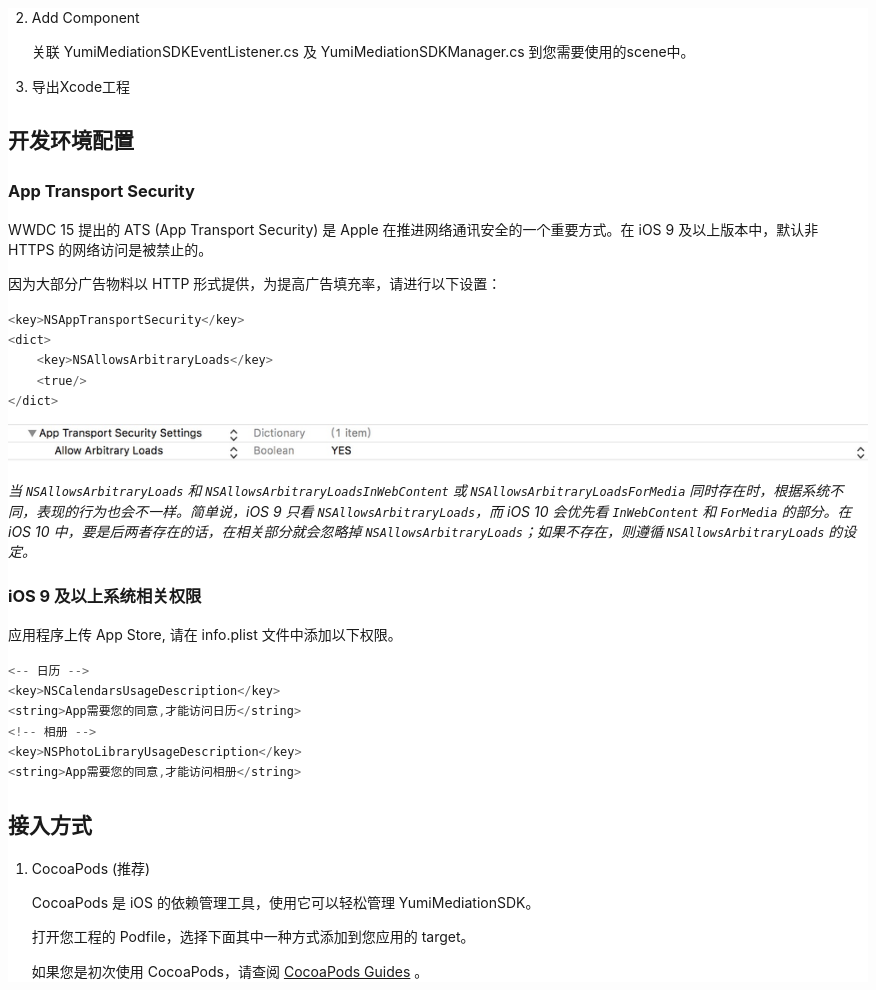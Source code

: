 2. Add Component 

   关联 YumiMediationSDKEventListener.cs 及 YumiMediationSDKManager.cs 到您需要使用的scene中。

3. 导出Xcode工程

## 开发环境配置 

### App Transport Security

WWDC 15 提出的 ATS (App Transport Security) 是 Apple 在推进网络通讯安全的一个重要方式。在 iOS 9 及以上版本中，默认非 HTTPS 的网络访问是被禁止的。

因为大部分广告物料以 HTTP 形式提供，为提高广告填充率，请进行以下设置：

```objective-c
<key>NSAppTransportSecurity</key>
<dict>
    <key>NSAllowsArbitraryLoads</key>
    <true/>
</dict>
```

![ats_exceptions](resources/ats_exceptions.png)

*当 `NSAllowsArbitraryLoads` 和 `NSAllowsArbitraryLoadsInWebContent` 或 `NSAllowsArbitraryLoadsForMedia` 同时存在时，根据系统不同，表现的行为也会不一样。简单说，iOS 9 只看 `NSAllowsArbitraryLoads`，而 iOS 10 会优先看 `InWebContent` 和 `ForMedia` 的部分。在 iOS 10 中，要是后两者存在的话，在相关部分就会忽略掉 `NSAllowsArbitraryLoads`；如果不存在，则遵循 `NSAllowsArbitraryLoads` 的设定。*

### iOS 9 及以上系统相关权限

应用程序上传 App Store, 请在 info.plist 文件中添加以下权限。

```objective-c
<-- 日历 -->
<key>NSCalendarsUsageDescription</key>
<string>App需要您的同意,才能访问日历</string>
<!-- 相册 -->
<key>NSPhotoLibraryUsageDescription</key>
<string>App需要您的同意,才能访问相册</string>
```
## 接入方式

1. CocoaPods (推荐)

   CocoaPods 是 iOS 的依赖管理工具，使用它可以轻松管理 YumiMediationSDK。

   打开您工程的 Podfile，选择下面其中一种方式添加到您应用的 target。

   如果您是初次使用 CocoaPods，请查阅 [CocoaPods Guides](https://guides.cocoapods.org/using/using-cocoapods.html) 。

**Task to complete**
Only the lines from the one with "2. Add Component" to the end of the listing are wanted. Print them exactly, keeping both ends.

**Answer to this problem**
: 2. Add Component 

   关联 YumiMediationSDKEventListener.cs 及 YumiMediationSDKManager.cs 到您需要使用的scene中。

3. 导出Xcode工程

## 开发环境配置 

### App Transport Security

WWDC 15 提出的 ATS (App Transport Security) 是 Apple 在推进网络通讯安全的一个重要方式。在 iOS 9 及以上版本中，默认非 HTTPS 的网络访问是被禁止的。

因为大部分广告物料以 HTTP 形式提供，为提高广告填充率，请进行以下设置：

```objective-c
<key>NSAppTransportSecurity</key>
<dict>
    <key>NSAllowsArbitraryLoads</key>
    <true/>
</dict>
```

![ats_exceptions](resources/ats_exceptions.png)

*当 `NSAllowsArbitraryLoads` 和 `NSAllowsArbitraryLoadsInWebContent` 或 `NSAllowsArbitraryLoadsForMedia` 同时存在时，根据系统不同，表现的行为也会不一样。简单说，iOS 9 只看 `NSAllowsArbitraryLoads`，而 iOS 10 会优先看 `InWebContent` 和 `ForMedia` 的部分。在 iOS 10 中，要是后两者存在的话，在相关部分就会忽略掉 `NSAllowsArbitraryLoads`；如果不存在，则遵循 `NSAllowsArbitraryLoads` 的设定。*

### iOS 9 及以上系统相关权限

应用程序上传 App Store, 请在 info.plist 文件中添加以下权限。

```objective-c
<-- 日历 -->
<key>NSCalendarsUsageDescription</key>
<string>App需要您的同意,才能访问日历</string>
<!-- 相册 -->
<key>NSPhotoLibraryUsageDescription</key>
<string>App需要您的同意,才能访问相册</string>
```
## 接入方式

1. CocoaPods (推荐)

   CocoaPods 是 iOS 的依赖管理工具，使用它可以轻松管理 YumiMediationSDK。

   打开您工程的 Podfile，选择下面其中一种方式添加到您应用的 target。

   如果您是初次使用 CocoaPods，请查阅 [CocoaPods Guides](https://guides.cocoapods.org/using/using-cocoapods.html) 。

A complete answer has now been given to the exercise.